Previous study suggests that the SLCO1B1 521T > C polymorphism is associated with an increased risk of statin-related myopathy, especially in individuals receiving simvastatin [5, 22]. SLCO1B1 521C variant was not increased risk of myalgia among users of rosuvastatin in Europe and Americ [15,16,17], while there were studies reported that the 521T > C polymorphism was associated with statins (including rosuvastatin without statin-stratification analysis) that induced muscle symptoms in westerns [13, 14]. The results of our study do not appear to be consistent with previous studies. The results of previous studies on white may not be generalized to Chinese populations. Ethnic differences likely result indifferent pharmacokinetic responses to statins and statin-induced myotoxicity. Plasma exposure of rosuvastatin and its metabolites is known to be significantly higher in Asian populations compared with white subjects in the same environment [23, 24]. In addition, SLCO1B1 521T > C polymorphism was associated with increased exposure to rosuvastatin [7, 19, 20, 25]. Thus, the exposure of rosuvastatin of Chinese may be more susceptible to SLCO1B1 521T > C variant. The 521T > C polymorphism decreasing function in OATP1B1 that is responsible for statin uptake has been found to explain the majority of statin-associated muscle symptoms. Our results revealed that the SLCO1B1 521C mutant allele increases the risk of rosuvastatin-associated myotoxicity in Chinese population and suggests that SLCO1B1 521C carrier is more susceptible to muscle adverse reactions when patient using rosuvastatin in Chinese. These results must call our attention for muscle myotoxicity when the patient who carries 521C mutant allele is using rosuvastation, especially in Chinese.
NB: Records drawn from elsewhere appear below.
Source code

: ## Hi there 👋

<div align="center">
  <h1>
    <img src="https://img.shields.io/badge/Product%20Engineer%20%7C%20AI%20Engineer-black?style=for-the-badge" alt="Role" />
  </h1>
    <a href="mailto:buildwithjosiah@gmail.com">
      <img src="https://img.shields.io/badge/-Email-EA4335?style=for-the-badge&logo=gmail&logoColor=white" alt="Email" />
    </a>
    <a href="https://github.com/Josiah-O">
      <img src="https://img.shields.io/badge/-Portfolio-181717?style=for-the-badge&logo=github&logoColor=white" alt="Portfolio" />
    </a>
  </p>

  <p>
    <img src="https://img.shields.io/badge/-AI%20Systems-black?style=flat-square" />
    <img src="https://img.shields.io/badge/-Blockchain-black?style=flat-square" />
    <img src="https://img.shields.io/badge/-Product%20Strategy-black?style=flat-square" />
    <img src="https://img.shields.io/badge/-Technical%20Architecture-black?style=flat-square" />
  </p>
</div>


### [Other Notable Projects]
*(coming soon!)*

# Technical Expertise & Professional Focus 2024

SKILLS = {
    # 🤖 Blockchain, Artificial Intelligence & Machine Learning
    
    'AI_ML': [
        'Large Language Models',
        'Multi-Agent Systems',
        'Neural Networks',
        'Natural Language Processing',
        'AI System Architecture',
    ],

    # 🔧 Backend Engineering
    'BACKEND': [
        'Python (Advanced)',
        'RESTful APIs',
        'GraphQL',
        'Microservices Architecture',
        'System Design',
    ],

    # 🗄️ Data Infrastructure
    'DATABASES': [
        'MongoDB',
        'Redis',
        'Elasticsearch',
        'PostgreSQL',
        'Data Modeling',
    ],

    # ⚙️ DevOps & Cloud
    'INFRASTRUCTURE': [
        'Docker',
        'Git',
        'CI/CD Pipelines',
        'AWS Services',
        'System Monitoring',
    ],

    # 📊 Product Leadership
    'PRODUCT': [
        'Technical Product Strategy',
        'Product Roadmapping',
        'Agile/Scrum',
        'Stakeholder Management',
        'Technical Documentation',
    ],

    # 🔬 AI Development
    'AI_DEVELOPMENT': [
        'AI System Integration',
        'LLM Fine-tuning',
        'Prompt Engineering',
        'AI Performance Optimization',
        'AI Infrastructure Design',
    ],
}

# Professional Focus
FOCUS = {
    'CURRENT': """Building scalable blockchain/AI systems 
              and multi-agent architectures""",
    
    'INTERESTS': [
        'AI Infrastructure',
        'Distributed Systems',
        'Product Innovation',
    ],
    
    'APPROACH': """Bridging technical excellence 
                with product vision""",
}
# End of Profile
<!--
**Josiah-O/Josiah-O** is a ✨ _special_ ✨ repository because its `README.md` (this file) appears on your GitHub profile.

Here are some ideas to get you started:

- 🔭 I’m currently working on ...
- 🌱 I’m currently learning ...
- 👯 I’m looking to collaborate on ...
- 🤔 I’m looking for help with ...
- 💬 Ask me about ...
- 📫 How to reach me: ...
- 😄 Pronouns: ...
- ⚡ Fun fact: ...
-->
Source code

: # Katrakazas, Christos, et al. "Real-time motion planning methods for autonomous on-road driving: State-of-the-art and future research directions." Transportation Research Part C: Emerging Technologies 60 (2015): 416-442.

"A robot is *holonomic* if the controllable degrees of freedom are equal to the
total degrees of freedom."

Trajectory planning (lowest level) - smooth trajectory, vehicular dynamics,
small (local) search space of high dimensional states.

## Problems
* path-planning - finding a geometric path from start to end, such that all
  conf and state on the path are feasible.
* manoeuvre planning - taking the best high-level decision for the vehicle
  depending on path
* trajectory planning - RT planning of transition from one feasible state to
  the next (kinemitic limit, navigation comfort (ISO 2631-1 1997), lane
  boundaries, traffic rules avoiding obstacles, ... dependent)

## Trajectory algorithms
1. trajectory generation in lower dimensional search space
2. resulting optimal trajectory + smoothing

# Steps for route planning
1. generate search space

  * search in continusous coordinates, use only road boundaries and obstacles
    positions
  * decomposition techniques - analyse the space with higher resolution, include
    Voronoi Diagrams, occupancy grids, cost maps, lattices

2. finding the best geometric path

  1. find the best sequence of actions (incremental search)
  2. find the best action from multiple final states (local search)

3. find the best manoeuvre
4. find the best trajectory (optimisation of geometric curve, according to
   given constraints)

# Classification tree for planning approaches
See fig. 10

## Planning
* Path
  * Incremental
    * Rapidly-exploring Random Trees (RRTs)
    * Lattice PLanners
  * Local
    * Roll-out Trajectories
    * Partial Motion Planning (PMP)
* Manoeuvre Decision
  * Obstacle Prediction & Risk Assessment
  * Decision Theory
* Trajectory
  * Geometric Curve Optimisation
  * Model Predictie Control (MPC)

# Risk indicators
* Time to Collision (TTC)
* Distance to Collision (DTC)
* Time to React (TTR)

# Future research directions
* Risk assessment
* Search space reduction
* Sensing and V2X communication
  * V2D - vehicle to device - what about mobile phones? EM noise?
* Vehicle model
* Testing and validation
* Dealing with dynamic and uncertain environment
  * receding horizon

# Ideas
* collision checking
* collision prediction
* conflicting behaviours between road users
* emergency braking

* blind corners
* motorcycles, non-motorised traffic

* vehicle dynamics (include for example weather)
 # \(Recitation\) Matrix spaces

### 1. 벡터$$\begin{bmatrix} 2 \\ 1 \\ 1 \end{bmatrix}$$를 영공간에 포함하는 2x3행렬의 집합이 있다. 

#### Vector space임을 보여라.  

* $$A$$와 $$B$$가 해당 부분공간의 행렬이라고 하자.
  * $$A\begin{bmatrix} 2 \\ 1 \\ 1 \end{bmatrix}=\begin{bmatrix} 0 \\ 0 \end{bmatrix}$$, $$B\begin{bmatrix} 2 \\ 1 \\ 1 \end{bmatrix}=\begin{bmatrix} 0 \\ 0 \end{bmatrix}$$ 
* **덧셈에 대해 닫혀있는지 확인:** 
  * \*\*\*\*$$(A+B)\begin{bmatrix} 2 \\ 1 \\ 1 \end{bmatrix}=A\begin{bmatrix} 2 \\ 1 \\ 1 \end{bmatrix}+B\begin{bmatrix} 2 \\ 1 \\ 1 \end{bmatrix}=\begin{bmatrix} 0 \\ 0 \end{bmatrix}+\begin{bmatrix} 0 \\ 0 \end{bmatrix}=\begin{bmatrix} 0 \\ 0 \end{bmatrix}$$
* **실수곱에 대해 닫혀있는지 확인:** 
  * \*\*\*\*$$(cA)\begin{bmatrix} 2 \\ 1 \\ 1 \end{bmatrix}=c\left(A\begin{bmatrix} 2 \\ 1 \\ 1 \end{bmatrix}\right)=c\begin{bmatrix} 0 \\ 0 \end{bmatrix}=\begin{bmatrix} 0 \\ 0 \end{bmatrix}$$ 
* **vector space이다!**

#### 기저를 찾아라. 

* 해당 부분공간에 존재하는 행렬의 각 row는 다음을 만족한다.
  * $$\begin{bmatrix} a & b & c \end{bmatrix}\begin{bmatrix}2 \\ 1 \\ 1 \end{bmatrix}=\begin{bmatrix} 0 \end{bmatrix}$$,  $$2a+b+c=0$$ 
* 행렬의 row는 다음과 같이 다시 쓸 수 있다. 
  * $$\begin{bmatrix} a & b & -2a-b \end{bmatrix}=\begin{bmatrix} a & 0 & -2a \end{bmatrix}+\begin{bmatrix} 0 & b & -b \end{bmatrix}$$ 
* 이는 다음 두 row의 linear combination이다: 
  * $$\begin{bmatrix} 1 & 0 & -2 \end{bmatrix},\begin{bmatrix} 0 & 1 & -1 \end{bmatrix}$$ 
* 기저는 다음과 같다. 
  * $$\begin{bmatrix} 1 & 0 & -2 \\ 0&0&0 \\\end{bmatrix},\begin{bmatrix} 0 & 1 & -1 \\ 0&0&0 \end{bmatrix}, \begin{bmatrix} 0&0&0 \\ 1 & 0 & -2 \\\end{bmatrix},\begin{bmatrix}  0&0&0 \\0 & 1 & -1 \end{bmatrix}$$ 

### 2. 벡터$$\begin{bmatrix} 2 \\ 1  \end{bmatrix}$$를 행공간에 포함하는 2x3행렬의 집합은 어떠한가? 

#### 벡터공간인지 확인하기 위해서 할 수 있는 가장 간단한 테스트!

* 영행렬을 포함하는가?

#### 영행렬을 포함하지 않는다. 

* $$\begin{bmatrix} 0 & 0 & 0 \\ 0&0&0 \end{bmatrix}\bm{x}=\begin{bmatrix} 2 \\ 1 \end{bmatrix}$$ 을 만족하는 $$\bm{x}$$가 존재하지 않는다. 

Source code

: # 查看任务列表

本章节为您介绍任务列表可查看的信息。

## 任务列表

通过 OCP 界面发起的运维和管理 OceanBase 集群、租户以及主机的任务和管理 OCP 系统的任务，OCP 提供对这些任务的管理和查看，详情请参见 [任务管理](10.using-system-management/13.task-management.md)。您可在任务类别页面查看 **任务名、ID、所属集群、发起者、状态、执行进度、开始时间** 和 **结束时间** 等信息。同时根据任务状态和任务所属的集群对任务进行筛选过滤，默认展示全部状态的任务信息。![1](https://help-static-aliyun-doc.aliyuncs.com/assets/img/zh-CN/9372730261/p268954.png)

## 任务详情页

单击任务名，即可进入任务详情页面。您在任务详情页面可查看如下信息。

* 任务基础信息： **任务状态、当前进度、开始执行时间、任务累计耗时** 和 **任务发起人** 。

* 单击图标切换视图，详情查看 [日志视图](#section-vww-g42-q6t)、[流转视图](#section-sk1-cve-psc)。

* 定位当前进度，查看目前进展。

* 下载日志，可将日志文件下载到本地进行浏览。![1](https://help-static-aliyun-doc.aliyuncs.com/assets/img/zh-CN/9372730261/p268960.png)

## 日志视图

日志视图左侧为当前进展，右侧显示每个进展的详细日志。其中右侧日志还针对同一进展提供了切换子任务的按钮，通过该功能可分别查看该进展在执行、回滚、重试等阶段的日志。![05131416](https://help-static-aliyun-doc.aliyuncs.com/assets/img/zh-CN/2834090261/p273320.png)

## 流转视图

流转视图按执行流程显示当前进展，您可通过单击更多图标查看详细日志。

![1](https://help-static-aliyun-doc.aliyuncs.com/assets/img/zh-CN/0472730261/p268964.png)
In our present study, no significant relationship was found between the SLCO1B1 388A > G polymorphism and statin-induced myotoxicity. Previous studies showed that patients carrying SLCO1B1 388 A > G SNPs were associated with decreased risk of statin-induced intolerance [13, 26]. The G allele in the 388A > G polymorphism increases the efficiency of the OATP1B1 transporter and results in the decreased bioavailability of atorvastatin [25, 27], while some other studies reported that SLCO1B1 388 A > G would not influence exposure to rosuvastatin, atorvastatin, simvastatin, or simvastatin acid [19]. The recent meta-analysis showed that there are no significant association between 388 A > G polymorphism and statin-induced adverse reactions [28].
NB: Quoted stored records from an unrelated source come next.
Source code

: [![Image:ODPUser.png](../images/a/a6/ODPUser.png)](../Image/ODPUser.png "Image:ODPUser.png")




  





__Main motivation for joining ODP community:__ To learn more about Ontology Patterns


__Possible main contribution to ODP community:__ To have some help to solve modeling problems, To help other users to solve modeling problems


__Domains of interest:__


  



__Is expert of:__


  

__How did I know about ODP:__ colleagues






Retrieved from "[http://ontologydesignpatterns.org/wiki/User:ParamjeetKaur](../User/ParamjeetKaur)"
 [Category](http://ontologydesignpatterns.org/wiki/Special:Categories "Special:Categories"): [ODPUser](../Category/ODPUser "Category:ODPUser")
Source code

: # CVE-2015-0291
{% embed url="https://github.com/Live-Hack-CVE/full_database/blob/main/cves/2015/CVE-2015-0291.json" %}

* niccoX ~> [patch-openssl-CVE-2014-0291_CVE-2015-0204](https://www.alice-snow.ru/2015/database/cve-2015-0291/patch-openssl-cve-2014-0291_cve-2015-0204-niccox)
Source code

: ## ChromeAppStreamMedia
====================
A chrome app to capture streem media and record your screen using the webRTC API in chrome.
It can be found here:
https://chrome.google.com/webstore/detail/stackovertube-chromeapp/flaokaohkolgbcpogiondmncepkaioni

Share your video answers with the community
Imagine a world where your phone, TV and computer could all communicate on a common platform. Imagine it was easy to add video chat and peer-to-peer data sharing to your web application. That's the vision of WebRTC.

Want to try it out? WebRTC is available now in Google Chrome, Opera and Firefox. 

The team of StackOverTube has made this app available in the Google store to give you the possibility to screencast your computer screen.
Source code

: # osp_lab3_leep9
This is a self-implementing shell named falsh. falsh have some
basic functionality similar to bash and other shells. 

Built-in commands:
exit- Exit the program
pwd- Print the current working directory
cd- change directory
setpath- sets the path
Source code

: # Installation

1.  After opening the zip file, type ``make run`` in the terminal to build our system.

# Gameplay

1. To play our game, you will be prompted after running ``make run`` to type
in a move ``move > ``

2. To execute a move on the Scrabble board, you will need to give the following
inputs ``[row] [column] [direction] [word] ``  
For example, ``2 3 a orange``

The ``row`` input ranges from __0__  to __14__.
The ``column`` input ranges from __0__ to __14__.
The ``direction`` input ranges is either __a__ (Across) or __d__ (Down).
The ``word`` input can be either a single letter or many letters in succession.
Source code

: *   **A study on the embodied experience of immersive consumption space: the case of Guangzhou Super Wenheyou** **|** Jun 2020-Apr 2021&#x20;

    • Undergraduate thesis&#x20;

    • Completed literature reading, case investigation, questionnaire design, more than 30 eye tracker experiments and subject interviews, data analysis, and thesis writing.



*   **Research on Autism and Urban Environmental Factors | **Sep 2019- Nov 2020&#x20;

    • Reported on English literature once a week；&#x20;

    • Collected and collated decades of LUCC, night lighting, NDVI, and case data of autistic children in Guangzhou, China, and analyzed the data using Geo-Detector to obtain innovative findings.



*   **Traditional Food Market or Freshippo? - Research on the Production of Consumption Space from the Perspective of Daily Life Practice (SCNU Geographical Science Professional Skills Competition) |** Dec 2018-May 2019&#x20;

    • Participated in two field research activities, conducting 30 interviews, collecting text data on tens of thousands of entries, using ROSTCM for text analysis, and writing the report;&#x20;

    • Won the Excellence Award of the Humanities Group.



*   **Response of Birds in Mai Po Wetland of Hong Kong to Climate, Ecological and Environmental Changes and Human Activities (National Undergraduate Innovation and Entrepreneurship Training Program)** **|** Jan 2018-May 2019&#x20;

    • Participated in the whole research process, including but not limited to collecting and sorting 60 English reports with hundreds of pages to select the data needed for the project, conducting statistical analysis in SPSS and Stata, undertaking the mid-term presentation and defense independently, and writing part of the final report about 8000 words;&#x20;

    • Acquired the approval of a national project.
Recently, Ajay Gupta et al. [29] found that there were no significant differences between atorvastatin users and non-users in the rates of myotoxicity in blinded randomized study, while in the non-blinded non-randomized study myotoxicity was at a significantly higher rate in participants taking atorvastatins than in those who were not. Their research shows that atorvastatin-induced myotoxicity was interfered by nocebo effect. Many high-quality articles revealed that the musculoskeletal problem is the most common intolerance symptoms of using statin [2, 30]. Statin-induced myotoxicity includes asymptomatic elevations of creatine kinase (CK), muscle symptoms with and without raised CK levels. Thus, not all people who have myotoxicity have circulating biomarkers and statin-induced myotoxicity mainly reported by patients. To the current knowledge, routine monitoring of CK measurements is not recommended for statin therapy patients [31]. Our study focused on the effect of genetic factors on statin-induced myotoxicity and found that SLCO1B1 (rs4149056, 521T > C) is associated with rosuvastatin-induced myotoxicity in Chinese patients with coronary artery disease. According to their results, the muscle adverse symptoms reported by patients would be excessively estimated in our study. However, our study focused on the effect of genetic factors on statin-induced myotoxicity. Actually, randomized double-blind placebo-controlled trial could provide powerful and valuable evidences to clinical practice. We hope that our results could be verified by more studies in the future.

In conclusion, this nested case–control study showed that rs4149056 (SLCO1B1, 521T > C) was associated with rosuvastatin-induced myotoxicity in Chinese patient, and that 521C mutant allele increased the risk of rosuvastatin-associated myotoxicity.